The word Moshimo does appear with increasing frequency in the backgrounds, if you pay close enough attention, coincidentally

It’s kind of the way it ends up feeling like a visual novel that’s kind of what I find interesting about it. Elements of the work are arguably not all that unusual in the context of modern works – there’s echoes of things like Steins;Gate or Madoka to a degree, or even Re;Zero, in it I suppose. The exact implementation here is probably something that’s more interesting for the Japanese audience who are likely to be a little familiar with the original work, as the progressive deviation would come as more of a shock, particularly given how little the trailers and PVs for the movie actually give away in that regard. I think the fact that work isn’t in anyway, unlike something like Steins, presented or promoted as a science fiction story lends it at least some degree surprise to even the Western audience. The steady build of what is going on, the lack of an initial SF conceit, and the fact that the deviation in the actions literally does feel like they are coming purely from binary options, is probably why it ended up feels so much like a visual novel play-through given movie form to me. It’s interesting, but it’s also something that is taking the conceit of the original TV If Moshimo concept as a whole and running with it multiple times across the same film.
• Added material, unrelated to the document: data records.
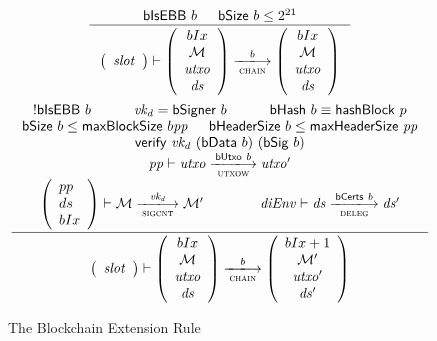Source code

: \documentclass[11pt,a4paper]{article}
\newcommand{\var}[1]{\mathit{#1}}
\newcommand{\fun}[1]{\mathsf{#1}}
\newcommand{\trans}[2]{\xlongrightarrow[\textsc{#1}]{#2}}
\newcommand{\hashname}{bHash}
\newcommand{\bsizename}{bSize}
\newcommand{\bhdrsizename}{bHeaderSize}
\newcommand{\verifyname}{verify}
\newcommand{\signmapname}{\mathcal{M}}
\newcommand{\hashofblockname}{hashBlock}
\newcommand{\maxblocksizename}{maxBlockSize}
\newcommand{\maxheadersizename}{maxHeaderSize}
\newcommand{\isebbname}{bIsEBB}
\newcommand{\bdataname}{bData}
\newcommand{\bcertsname}{bCerts}
\newcommand{\bsigname}{bSig}
\newcommand{\bsignername}{bSigner}
\newcommand{\verify}[3]{\fun{\verifyname} ~ #1 ~ #2 ~ #3}
\newcommand{\hash}[1]{\fun{\hashname}\ #1}
\newcommand{\bsize}[1]{\fun{\bsizename} ~ #1}
\newcommand{\bhdrsize}[1]{\fun{\bhdrsizename} ~ #1}
\newcommand{\hashofblock}[1]{\fun{\hashofblockname} ~ #1}
\newcommand{\maxblocksize}[1]{\fun{\maxblocksizename} ~ #1}
\newcommand{\maxheadersize}[1]{\fun{\maxheadersizename} ~ #1}
\newcommand{\isebb}[1]{\fun{\isebbname} ~ #1}
\newcommand{\bdata}[1]{\fun{\bdataname} ~ #1}
\newcommand{\bcerts}[1]{\fun{\bcertsname} ~ #1}
\newcommand{\bsig}[1]{\fun{\bsigname} ~ #1}
\newcommand{\bsigner}[1]{\fun{\bsignername} ~ #1}
\begin{document}
\begin{figure}
  \begin{equation*}
  \inference
  { \isebb{b} & \bsize{b} \leq 2^{21} }
  {
    \left(
      {\begin{array}{c}
         \var{slot}
       \end{array}}
    \right)
    \vdash
    \left(
      {\begin{array}{c}
         bIx \\
         \signmapname \\
         \var{utxo} \\
         \var{ds}
       \end{array}}
    \right)
    \trans{chain}{b}
    \left(
      {\begin{array}{c}
         bIx \\
         \signmapname \\
         \var{utxo} \\
         \var{ds}
       \end{array}}
    \right)
  }
  \end{equation*}
  \vspace{20pt}
  \begin{equation*}
  \inference
  {
    !\isebb{b} &
    \var{vk_d} = \bsigner{b} & \hash{b} \equiv \hashofblock{p} \\
    \bsize{b} \leq \maxblocksize{b}{\var{pp}} & \bhdrsize{b} \leq \maxheadersize{\var{pp}} \\
    \verify{\var{vk_d}}{(\bdata{b})}{(\bsig{b})} \\
    \var{pp} \vdash \var{utxo} \trans{utxow}{\butxo{b}} \var{utxo'} \\
    {\left(
      \begin{array}{l}
        pp \\
        ds \\
        bIx
      \end{array}
    \right)}
    \vdash
    \signmapname \trans{sigcnt}{\var{vk_d}} \signmapname' &&
    \var{diEnv} \vdash \var{ds} \trans{deleg}{\bcerts{b}} \var{ds'}
  }
  {
    \left(
      {\begin{array}{c}
         \var{slot}
       \end{array}}
    \right)
    \vdash
    \left(
      {\begin{array}{c}
         bIx \\
         \signmapname \\
         \var{utxo} \\
         \var{ds}
       \end{array}}
    \right)
    \trans{chain}{b}
    \left(
      {\begin{array}{c}
         bIx + 1 \\
         \signmapname' \\
         \var{utxo}' \\
         \var{ds'}
       \end{array}}
    \right)
  }
  \end{equation*}
  \caption{The Blockchain Extension Rule}
  \label{fig:blockchain-extension}
\end{figure}
\clearpage


\end{document}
From an animation point of view, there’s some pretty ropey CG shots of the characters riding bikes early on, but it’s mostly fine-to-good-looking. The animation feels like it has at least some things in common with Kizumonogatari, as whilst its nowhere near as opulently produced as that, it does quite frequently pull similar tricks with blatantly 3D rendered backgrounds with 2D character animation plastered on-top of it. That might actually just be me having just seen Kizu III for the first time yesterday, though.

The thing that actually amused me the most in the animation is the videogame we see the characters playing in a few scenes in the movie. It’s not something super-famous, but it’s not something that’s just a fake pixel-art game that they made up for the movie either. It’s actually a doujin Famicom game called Kira Kira Star Night DX that was released on cartridge last year, a project led by illustrator, pixel-artist and manga artist RIKI. RIKI has also done some work for Shafts Madogatari exhibition previously, for what it’s worth.

Also, the official subtitles completely omit this even though the artist is mentioned by name in the spoken dialogue, but the idol song that Nazuna sings on the train is a 1986 single called Ruriiro no Chokyu by Matsuda Seiko. I guess the kind of assumption that’d lead you to make is that the song may appear in the original Iwai film, but I gather not so much. The actual music production and soundtrack for the movie, coincidentally, was by my old favourite Kousaki Satoru, whose work can also presently be heard in the new series of WUG.